A federally insured credit union can qualify as an MDI if 50 percent or more of its current members, eligible potential members, and board members are minorities. A “minority” is defined as any “Black American, Asian American, Hispanic American, or Native American,” as defined in Section 308 FIRREA Act.
MDI credit unions are often the only federally insured financial institution available in rural and urban communities that have been historically unserved by traditional financial institutions.
At the end of 2019, the NCUA regulated 514 federally insured credit unions with the MDI designation in 36 states, the District of Columbia, Puerto Rico, and the U.S. Virgin Islands. MDI credit unions served more than 3.9 million members and had assets of $40.5 billion.

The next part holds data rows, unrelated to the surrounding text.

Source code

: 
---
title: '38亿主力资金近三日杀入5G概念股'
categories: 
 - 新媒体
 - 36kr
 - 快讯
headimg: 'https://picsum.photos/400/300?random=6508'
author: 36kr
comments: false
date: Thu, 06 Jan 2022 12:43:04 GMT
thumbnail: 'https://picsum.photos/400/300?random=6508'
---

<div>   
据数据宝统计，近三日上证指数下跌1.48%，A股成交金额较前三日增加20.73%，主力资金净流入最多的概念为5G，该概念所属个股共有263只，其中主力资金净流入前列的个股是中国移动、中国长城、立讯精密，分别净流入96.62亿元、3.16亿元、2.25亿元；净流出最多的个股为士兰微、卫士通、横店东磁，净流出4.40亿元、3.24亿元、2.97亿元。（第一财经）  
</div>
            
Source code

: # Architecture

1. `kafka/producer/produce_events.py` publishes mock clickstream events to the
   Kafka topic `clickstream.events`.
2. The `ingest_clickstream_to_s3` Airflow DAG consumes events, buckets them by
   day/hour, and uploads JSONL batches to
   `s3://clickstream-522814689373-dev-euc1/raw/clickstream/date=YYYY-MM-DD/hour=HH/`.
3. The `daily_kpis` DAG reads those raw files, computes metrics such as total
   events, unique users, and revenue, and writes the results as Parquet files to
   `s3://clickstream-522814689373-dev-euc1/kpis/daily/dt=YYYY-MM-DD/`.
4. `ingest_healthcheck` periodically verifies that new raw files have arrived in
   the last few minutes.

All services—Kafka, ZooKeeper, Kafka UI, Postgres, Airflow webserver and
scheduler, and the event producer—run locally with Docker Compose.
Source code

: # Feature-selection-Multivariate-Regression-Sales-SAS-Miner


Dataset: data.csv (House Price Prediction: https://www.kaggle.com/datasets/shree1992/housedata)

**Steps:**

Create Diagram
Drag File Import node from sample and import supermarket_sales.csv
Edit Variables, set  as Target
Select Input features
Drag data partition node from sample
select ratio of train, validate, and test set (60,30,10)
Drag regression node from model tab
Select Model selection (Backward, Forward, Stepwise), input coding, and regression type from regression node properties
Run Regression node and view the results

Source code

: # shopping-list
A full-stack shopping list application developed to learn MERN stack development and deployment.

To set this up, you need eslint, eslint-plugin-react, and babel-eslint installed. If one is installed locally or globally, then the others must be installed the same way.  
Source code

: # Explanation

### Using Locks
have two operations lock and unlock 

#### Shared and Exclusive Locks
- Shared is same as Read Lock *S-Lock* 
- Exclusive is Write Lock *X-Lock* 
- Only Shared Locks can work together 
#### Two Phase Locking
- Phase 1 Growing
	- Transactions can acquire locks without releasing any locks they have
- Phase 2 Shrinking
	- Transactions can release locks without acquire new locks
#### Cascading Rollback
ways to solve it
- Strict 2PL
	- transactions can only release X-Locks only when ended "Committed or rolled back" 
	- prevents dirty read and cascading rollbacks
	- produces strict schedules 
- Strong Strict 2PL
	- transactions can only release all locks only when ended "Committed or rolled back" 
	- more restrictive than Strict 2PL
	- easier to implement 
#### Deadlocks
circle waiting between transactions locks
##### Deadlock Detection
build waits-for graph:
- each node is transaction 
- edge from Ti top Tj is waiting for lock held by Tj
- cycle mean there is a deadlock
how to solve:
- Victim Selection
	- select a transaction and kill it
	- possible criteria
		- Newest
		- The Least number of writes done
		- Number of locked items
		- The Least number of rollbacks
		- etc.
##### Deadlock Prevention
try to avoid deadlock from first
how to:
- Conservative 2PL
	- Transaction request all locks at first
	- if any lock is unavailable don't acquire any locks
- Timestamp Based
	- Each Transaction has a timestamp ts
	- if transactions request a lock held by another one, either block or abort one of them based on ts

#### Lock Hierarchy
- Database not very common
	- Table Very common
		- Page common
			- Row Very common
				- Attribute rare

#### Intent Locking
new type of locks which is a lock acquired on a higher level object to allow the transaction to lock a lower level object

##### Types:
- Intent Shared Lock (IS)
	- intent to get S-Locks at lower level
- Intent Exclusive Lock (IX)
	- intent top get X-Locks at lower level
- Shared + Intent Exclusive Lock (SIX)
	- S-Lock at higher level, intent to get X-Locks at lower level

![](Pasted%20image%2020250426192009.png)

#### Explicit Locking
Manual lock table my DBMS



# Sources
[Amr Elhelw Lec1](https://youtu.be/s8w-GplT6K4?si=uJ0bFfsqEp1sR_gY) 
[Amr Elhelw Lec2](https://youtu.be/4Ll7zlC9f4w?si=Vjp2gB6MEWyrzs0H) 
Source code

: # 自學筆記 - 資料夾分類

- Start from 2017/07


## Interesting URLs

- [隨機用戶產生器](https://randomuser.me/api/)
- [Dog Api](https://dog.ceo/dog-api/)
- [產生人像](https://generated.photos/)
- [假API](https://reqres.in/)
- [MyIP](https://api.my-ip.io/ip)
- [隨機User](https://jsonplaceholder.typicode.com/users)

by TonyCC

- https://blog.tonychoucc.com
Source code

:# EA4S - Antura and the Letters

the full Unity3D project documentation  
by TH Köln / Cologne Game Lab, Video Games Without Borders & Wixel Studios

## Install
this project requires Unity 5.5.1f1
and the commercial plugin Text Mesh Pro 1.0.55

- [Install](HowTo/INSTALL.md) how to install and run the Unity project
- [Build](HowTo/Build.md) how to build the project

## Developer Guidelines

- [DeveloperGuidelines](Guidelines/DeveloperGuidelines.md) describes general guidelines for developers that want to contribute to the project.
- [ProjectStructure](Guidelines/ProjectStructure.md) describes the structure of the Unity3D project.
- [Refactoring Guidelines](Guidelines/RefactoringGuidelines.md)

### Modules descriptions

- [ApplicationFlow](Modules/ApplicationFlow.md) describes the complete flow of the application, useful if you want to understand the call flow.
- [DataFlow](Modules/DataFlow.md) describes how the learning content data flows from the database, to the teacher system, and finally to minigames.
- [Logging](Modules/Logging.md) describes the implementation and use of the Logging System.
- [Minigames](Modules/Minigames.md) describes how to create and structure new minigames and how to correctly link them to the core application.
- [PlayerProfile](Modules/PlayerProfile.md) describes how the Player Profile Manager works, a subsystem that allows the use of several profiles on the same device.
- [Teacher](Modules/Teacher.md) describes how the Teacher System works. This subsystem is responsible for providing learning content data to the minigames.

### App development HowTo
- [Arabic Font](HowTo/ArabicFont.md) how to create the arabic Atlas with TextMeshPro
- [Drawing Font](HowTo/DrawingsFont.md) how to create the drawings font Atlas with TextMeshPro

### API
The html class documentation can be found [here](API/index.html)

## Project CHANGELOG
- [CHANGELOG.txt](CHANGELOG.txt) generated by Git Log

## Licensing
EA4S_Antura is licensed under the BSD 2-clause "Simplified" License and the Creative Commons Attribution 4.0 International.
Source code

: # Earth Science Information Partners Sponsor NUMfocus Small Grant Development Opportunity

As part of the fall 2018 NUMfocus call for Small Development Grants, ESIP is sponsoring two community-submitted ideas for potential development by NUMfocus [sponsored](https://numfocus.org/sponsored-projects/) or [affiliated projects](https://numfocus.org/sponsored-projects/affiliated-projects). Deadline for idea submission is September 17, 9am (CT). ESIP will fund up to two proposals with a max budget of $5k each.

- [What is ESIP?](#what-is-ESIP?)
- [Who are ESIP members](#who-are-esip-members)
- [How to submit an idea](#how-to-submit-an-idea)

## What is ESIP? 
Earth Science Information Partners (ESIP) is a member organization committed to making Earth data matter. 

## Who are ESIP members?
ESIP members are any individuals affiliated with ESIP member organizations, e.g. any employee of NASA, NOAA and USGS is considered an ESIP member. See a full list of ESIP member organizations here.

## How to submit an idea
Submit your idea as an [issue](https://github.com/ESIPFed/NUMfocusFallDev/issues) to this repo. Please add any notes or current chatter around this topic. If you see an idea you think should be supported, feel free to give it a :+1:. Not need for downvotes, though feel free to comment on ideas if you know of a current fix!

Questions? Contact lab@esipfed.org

Approximately 10 percent of all federally insured credit unions are MDIs. These institutions are generally small — 57 percent of them have less than $10 million in assets.
Through the NCUA’s MDI Preservation Program, MDI credit unions have access to grants and loans, training and technical assistance, and guidance from their examiners. In 2019, the NCUA:
- Chartered one new MDI credit union, Otoe-Missouria in Red Rock, Oklahoma;
- Provided 58 low-income-designated MDI credit unions with $738,000 in technical assistance grants; and
- Provided three MDI credit unions with nearly $75,000 in grants under the agency’s mentoring program pilot.
Building on the success of its MDI initiatives last year, the NCUA in 2020 has:
- Co-sponsored the Freedman’s Bank Forum with the U.S. Department of Treasury and other federal financial institution regulators on March 3;
- Hosted a two-day MDI Forum on March 3–4; and
- Made $125,000 available to support MDI credit unions through our MDI mentoring program.